What military equipment and why does Eastern Europe promise to transfer to the APU
NATO Secretary General Jens Stoltenberg said that "it is necessary to have time to rearm Ukrainian troops in the coming weeks." How the alliance is going to rearm Ukraine and how realistic it is - in the material of "Gazeta.Ru».
Jens Stoltenberg also noted that NATO provides military assistance in such a volume that "will not lead to a full-scale war between nuclear powers." "The Allies are committed to providing further support to Ukraine, including the supply of anti-tank weapons, air defense systems and other weapons," he added.
"Stoltenberg, apparently, meant an increase in the supply of lethal weapons to Kiev. Even the member countries of the alliance from Eastern Europe failed to completely rearm the NATO bloc. Hungary, Poland and the Czech Republic, who were the first to join the alliance in March 1999, as well as the "recruits" of 2004, Bulgaria, Romania, Slovakia, Slovenia and the Baltic countries, still cannot get rid of the types of weapons they received from the USSR," he told the newspaper.Ru" member of the Board of Military Experts Sergey Belousov.
Reserve Major General Vladimir Popov, in turn, noted that the AFU currently has no opportunity to repair equipment, since a significant number of military factories, military repair bases have been destroyed by Russian troops, including with the use of precision guided missiles.

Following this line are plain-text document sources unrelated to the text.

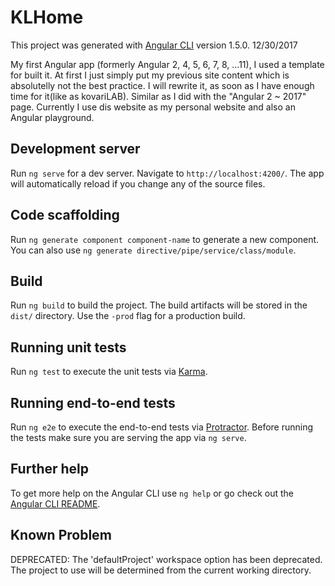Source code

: # KLHome

This project was generated with [Angular CLI](https://github.com/angular/angular-cli) version 1.5.0. 12/30/2017

My first Angular app (formerly Angular 2, 4, 5, 6, 7, 8, ...11), I used a template for built it. At first I just simply put my previous site content which is absolutelly not the best practice. I will rewrite it, as soon as I have enough time for it(like as kovariLAB). Similar as I did with the "Angular 2 ~ 2017" page. Currently I use dis website as my personal website and also an Angular playground.

## Development server

Run `ng serve` for a dev server. Navigate to `http://localhost:4200/`. The app will automatically reload if you change any of the source files.

## Code scaffolding

Run `ng generate component component-name` to generate a new component. You can also use `ng generate directive/pipe/service/class/module`.

## Build

Run `ng build` to build the project. The build artifacts will be stored in the `dist/` directory. Use the `-prod` flag for a production build.

## Running unit tests

Run `ng test` to execute the unit tests via [Karma](https://karma-runner.github.io).

## Running end-to-end tests

Run `ng e2e` to execute the end-to-end tests via [Protractor](http://www.protractortest.org/).
Before running the tests make sure you are serving the app via `ng serve`.

## Further help

To get more help on the Angular CLI use `ng help` or go check out the [Angular CLI README](https://github.com/angular/angular-cli/blob/master/README.md).

## Known Problem

DEPRECATED: The 'defaultProject' workspace option has been deprecated. The project to use will be determined from the current working directory.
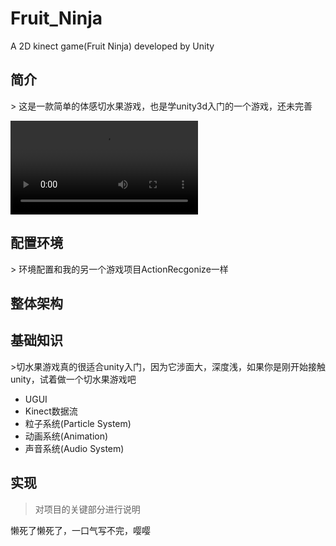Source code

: # Fruit_Ninja
A 2D kinect game(Fruit Ninja) developed by Unity

<h2 id = "1">
简介 
</h2>
> 这是一款简单的体感切水果游戏，也是学unity3d入门的一个游戏，还未完善

![video](fruitNinja_video.mp4)

<h2 id = "2">
配置环境
</h2>
> 环境配置和我的另一个游戏项目ActionRecgonize一样

<h2 id = "3">
整体架构
</h2>

<h2 id = "4">
基础知识
</h2>
>切水果游戏真的很适合unity入门，因为它涉面大，深度浅，如果你是刚开始接触unity，试着做一个切水果游戏吧

* UGUI
* Kinect数据流
* 粒子系统(Particle System)
* 动画系统(Animation)
* 声音系统(Audio System)

<h2 id = "5">
实现
</h2>

> 对项目的关键部分进行说明

懒死了懒死了，一口气写不完，嘤嘤
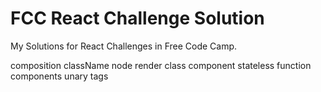 # FCC React Challenge Solution

My Solutions for React Challenges in Free Code Camp.

 composition
 className
 node
 render class component
 stateless function components
 unary tags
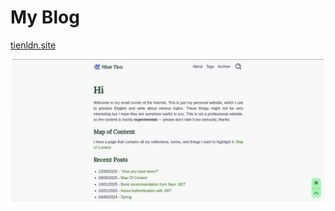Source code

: # My Blog

[tienldn.site](https://tienldn.site) 

<div align="center">
    <img width="500" src="./screenshot.png" />
</div>
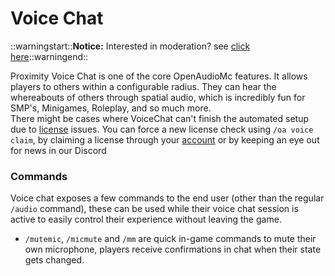 [//]: # (TITLE:Proximity Voice Chat)
[//]: # (ICON:fas fa-ruler)
[//]: # (DESCRIPTION:Talking to other players using Proximity Voice Chat)
[//]: # (TAGS:voice,voicechat,proximity,talking,calling,calls)
[//]: # (COMMANDS:/mutemic,Quickly mutes your mic)
[//]: # (COMMANDS:/micmute,Quickly mutes your mic)
[//]: # (COMMANDS:/mm,Quickly mutes your mic)
[//]: # (COMMANDS:/audio,Generates a new link for your web client.)
[//]: # (COMMANDS:/oa voice claim,Force a new license check)
[//]: # (COMMANDS:/oa accept,Gives you the link of the audio client)
# Voice Chat

::warningstart::<strong>Notice:</strong> Interested in moderation? see <a href="https://help.openaudiomc.net/voicechat_moderation">click here</a>::warningend::<br />

Proximity Voice Chat is one of the core OpenAudioMc features. It allows players to others within a configurable radius. They can hear the whereabouts of others through spatial audio, which is incredibly fun for SMP's, Minigames, Roleplay, and so much more.
<br />
There might be cases where VoiceChat can't finish the automated setup due to [license](voicechat_licenses.md) issues. You can force a new license check using `/oa voice claim`, by claiming a license through your [account](account.md) or by keeping an eye out for news in our Discord

### Commands
Voice chat exposes a few commands to the end user (other than the regular `/audio` command), these can be used while their voice chat session is active to easily control their experience without leaving the game.
- `/mutemic`, `/micmute` and `/mm` are quick in-game commands to mute their own microphone, players receive confirmations in chat when their state gets changed.
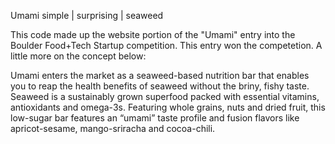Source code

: Umami
simple | surprising | seaweed

This code made up the website portion of the "Umami" entry into the Boulder Food+Tech Startup competition. This entry won the competetion. A little more on the concept below:

Umami enters the market as a seaweed-based nutrition bar that enables you to reap the health benefits of seaweed without the briny, fishy taste. Seaweed is a sustainably grown superfood packed with essential vitamins, antioxidants and omega-3s. Featuring whole grains, nuts and dried fruit, this low-sugar bar features an “umami” taste profile and fusion flavors like apricot-sesame, mango-sriracha and cocoa-chili.
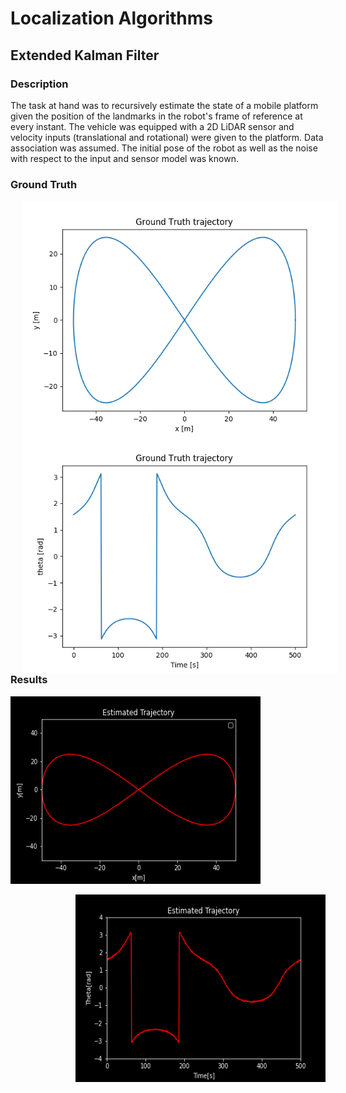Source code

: # Localization Algorithms

## Extended Kalman Filter

### Description

The task at hand was to recursively estimate the state of a mobile platform given the position of the landmarks in the robot's frame of reference at every instant. The vehicle was equipped with a 2D LiDAR sensor and velocity inputs (translational and rotational) were given to the platform. Data association was assumed. The initial pose of the robot as well as the noise with respect to the input and sensor model was known.

### Ground Truth
<img align="left" src="https://github.com/Kush0301/Extended-Kalman-Filter/blob/master/gtruth.png?raw=true" hspace="20"/>
<img align="left" src="https://github.com/Kush0301/Extended-Kalman-Filter/blob/master/gtruth2.png?raw=true" hspace="20"/>
<br/><br/><br/><br/><br/>


### Results 

<p align="left">
<img width="400" height="300" src="https://github.com/Kush0301/Extended-Kalman-Filter/blob/master/ekf.gif?raw=true">
</p>

<p align="right">
<img width="400" height="300" src="https://github.com/Kush0301/Extended-Kalman-Filter/blob/master/ekf1.gif?raw=true">
</p>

"The APU essentially has no rear. There is no own production in the country, the repair and restoration base is also practically absent. One hope is for the supply of foreign weapons, but such assistance should go in continuous echelons, including with heavy weapons," Popov says.
Chernokhova, for her part, said that the Czech Republic does carry out some military supplies to Ukraine, but refused to specify which ones. "This is not the time for such curiosity. We supply everything we need," Chernokhova noted.
"These are outdated models that were produced under a Soviet license in Czechoslovakia until 1992. At the same time, these supplies were the subject of bargaining and agreements of the allies in Brussels within the framework of NATO. Prague now, having got rid of some of its military equipment, expects to receive new weapons - American Abrams tanks or German Leopard tanks. According to the same scheme, Warsaw also tried to get rid of outdated MiG-29s in order to additionally receive American fighters. NATO countries will upgrade their armies at the expense of Ukraine," Belousov said.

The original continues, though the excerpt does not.